Companies are cold-calling with promises of stellar returns by investing in rare jewels.
In some cases the gems have been marked up by 17 times their actual value – and some victims worry the gems may not exist at all.
Several cases of diamond fraud are being investigated and about 250 reports were received last year, said Det Ch Insp Matthew Bradford, head of crime at the National Fraud Intelligence Bureau.
One of them involved an elderly man with Alzheimer’s, who was called by a firm pitching diamond investments.
He ended up handing over more than £90,000 ($148,000) in three months. Each time a transaction was planned, he was told to keep it a secret.
“I get the impression my dad wanted to give these people all this money just to get them off his back,” said the man’s son, Ben.
“I think he was quite scared of them, and he feared for his own safety a little bit.”
His father’s financial adviser contacted Ben to establish why a large sum had been requested; his father was about to invest another £85,000 ($140,000) before his son intervened.
Because he has power of attorney over his father’s affairs, Ben asked the diamond brokers to stop ringing and to hand over the jewels so they could be sold.
“But every time I contacted them there was some sort of obstacle in the way to stop them sending the stones,” he said.
A former diamond broker told 5live Investigates about the tactics used by these companies.
General workplace noises could be heard on a tape in the background, he said.

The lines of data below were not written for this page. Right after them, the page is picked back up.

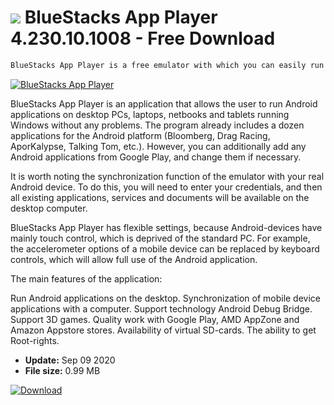 # ![](https://cdn.softexe.net/static/icon/5/bluestacks-app-player-1150.png) BlueStacks App Player 4.230.10.1008 - Free Download

```sh
BlueStacks App Player is a free emulator with which you can easily run any Android application on a Windows desktop PC. There is access to the Google Play app store, synchronization with real Android devices
```
[![BlueStacks App Player](https://gallery.dpcdn.pl/imgc/Tools/9651/g_-_420x350_1.5_-_x20120812160518_00.jpg)](https://softexe.net/win/system/emulators/bluestacks-app-player:ppeR.html)

BlueStacks App Player is an application that allows the user to run Android applications on desktop PCs, laptops, netbooks and tablets running Windows without any problems. The program already includes a dozen applications for the Android platform (Bloomberg, Drag Racing, AporKalypse, Talking Tom, etc.). However, you can additionally add any Android applications from Google Play, and change them if necessary.

It is worth noting the synchronization function of the emulator with your real Android device. To do this, you will need to enter your credentials, and then all existing applications, services and documents will be available on the desktop computer.

BlueStacks App Player has flexible settings, because Android-devices have mainly touch control, which is deprived of the standard PC. For example, the accelerometer options of a mobile device can be replaced by keyboard controls, which will allow full use of the Android application.

The main features of the application:


Run Android applications on the desktop.
Synchronization of mobile device applications with a computer.
Support technology Android Debug Bridge.
Support 3D games.
Quality work with Google Play, AMD AppZone and Amazon Appstore stores.
Availability of virtual SD-cards.
The ability to get Root-rights.


- **Update:** Sep 09 2020
- **File size:** 0.99 MB

[![Download](https://cdn.softexe.net/static/img/download.png)](https://softexe.net/win/system/emulators/bluestacks-app-player:ppeR.html)

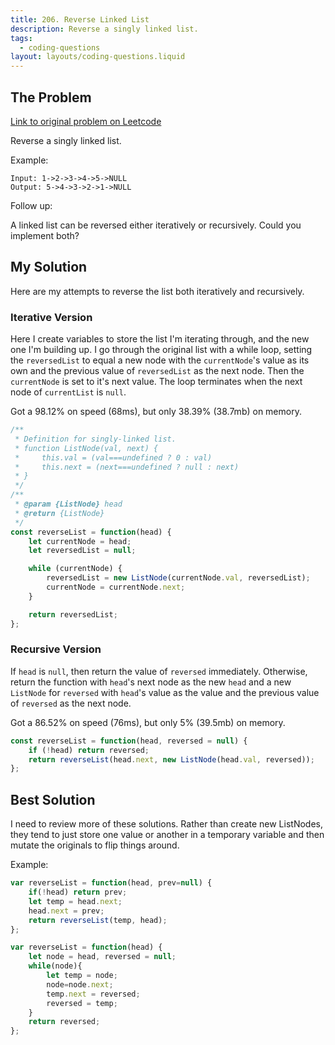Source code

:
 ```yaml
---
title: 206. Reverse Linked List
description: Reverse a singly linked list.
tags:
  - coding-questions
layout: layouts/coding-questions.liquid
---
```


## The Problem

[Link to original problem on Leetcode](https://leetcode.com/problems/reverse-linked-list/)

Reverse a singly linked list.

Example:
```
Input: 1->2->3->4->5->NULL
Output: 5->4->3->2->1->NULL
```

Follow up:

A linked list can be reversed either iteratively or recursively. Could you implement both?

## My Solution

Here are my attempts to reverse the list both iteratively and recursively.

### Iterative Version

Here I create variables to store the list I'm iterating through, and the new one I'm building up. I go through the original list with a while loop, setting the `reversedList` to equal a new node with the `currentNode`'s value as its own and the previous value of `reversedList` as the next node. Then the `currentNode` is set to it's next value. The loop terminates when the next node of `currentList` is `null`.

Got a 98.12% on speed (68ms), but only 38.39% (38.7mb) on memory.

```javascript
/**
 * Definition for singly-linked list.
 * function ListNode(val, next) {
 *     this.val = (val===undefined ? 0 : val)
 *     this.next = (next===undefined ? null : next)
 * }
 */
/**
 * @param {ListNode} head
 * @return {ListNode}
 */
const reverseList = function(head) {
    let currentNode = head;
    let reversedList = null;

    while (currentNode) {
        reversedList = new ListNode(currentNode.val, reversedList);
        currentNode = currentNode.next;
    }

    return reversedList;
};
```

### Recursive Version

If `head` is `null`, then return the value of `reversed` immediately. Otherwise, return the function with `head`'s next node as the new `head` and a new `ListNode` for `reversed` with `head`'s value as the value and the previous value of `reversed` as the next node.

Got a 86.52% on speed (76ms), but only 5% (39.5mb) on memory.

```javascript
const reverseList = function(head, reversed = null) {
    if (!head) return reversed;
    return reverseList(head.next, new ListNode(head.val, reversed));
};
```

## Best Solution

I need to review more of these solutions. Rather than create new ListNodes, they tend to just store one value or another in a temporary variable and then mutate the originals to flip things around.

Example:
```javascript
var reverseList = function(head, prev=null) {
    if(!head) return prev;
    let temp = head.next;
    head.next = prev;
    return reverseList(temp, head);
};

var reverseList = function(head) {
    let node = head, reversed = null;
    while(node){
        let temp = node;
        node=node.next;
        temp.next = reversed;
        reversed = temp;
    }
    return reversed;
};
```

“There weren’t that many employees, so the sounds were played to make the office seem busier than it really was.”
He had to follow a script and was trained in high-pressure tactics to get investors to part with their cash.
But staff were careful not to give too much away about themselves, he added.
“I became suspicious when I was told I should change my surname. The managers did it too, and I was told that it was to protect myself.
“Looking back, I think if everything’s 100% legitimate, there would be no reason to hide.”
Last year the Insolvency Service wound down another brokerage company, Jubilee Diamonds Ltd, whose employees commonly changed their names when dealing with customers.
In 18 months of trading, the company received some £2.3 million ($3.8 million), used fake testimonials, and sold gems vastly above their value.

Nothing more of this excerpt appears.